## [Exercise directions]
The answer must be a single number: the count of lines below that contain the string "Debug".

++++++++++++++++++++

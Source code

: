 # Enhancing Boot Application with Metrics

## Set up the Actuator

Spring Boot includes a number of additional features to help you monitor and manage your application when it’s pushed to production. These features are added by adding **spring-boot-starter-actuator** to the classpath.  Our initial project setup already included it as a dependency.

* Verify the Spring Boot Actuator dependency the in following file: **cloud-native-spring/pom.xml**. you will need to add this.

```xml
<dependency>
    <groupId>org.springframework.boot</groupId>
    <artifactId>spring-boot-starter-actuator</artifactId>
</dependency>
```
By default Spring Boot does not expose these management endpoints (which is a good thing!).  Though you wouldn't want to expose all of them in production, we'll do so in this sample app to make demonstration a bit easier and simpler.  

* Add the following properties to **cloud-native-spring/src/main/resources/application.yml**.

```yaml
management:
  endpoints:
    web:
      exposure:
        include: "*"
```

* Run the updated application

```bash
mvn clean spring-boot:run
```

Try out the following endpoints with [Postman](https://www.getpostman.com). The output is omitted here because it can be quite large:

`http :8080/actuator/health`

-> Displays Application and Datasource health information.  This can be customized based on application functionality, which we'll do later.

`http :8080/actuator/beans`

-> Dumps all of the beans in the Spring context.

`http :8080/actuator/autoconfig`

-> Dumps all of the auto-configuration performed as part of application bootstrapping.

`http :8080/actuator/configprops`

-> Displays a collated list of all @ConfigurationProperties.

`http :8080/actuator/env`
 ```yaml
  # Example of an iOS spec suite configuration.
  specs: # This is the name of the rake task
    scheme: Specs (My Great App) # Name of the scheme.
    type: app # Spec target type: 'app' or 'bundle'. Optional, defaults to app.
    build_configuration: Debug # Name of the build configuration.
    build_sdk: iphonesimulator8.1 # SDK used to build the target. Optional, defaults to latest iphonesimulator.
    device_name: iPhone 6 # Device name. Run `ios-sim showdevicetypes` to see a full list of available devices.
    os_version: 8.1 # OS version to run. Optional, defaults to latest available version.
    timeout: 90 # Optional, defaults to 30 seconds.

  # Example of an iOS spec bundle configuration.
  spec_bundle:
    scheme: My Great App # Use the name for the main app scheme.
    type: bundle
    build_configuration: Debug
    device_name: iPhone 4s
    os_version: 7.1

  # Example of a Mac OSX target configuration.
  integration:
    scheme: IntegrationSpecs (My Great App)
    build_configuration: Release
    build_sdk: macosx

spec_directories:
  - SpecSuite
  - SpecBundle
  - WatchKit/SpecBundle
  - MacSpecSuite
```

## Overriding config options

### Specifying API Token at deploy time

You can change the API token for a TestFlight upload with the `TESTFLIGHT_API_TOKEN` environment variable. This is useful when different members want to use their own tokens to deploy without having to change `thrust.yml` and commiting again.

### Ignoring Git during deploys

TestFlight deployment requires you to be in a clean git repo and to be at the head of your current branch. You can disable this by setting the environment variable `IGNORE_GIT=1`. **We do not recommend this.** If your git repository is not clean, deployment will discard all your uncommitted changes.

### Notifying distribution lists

++++++++++++++++++++

## [Your solution]
2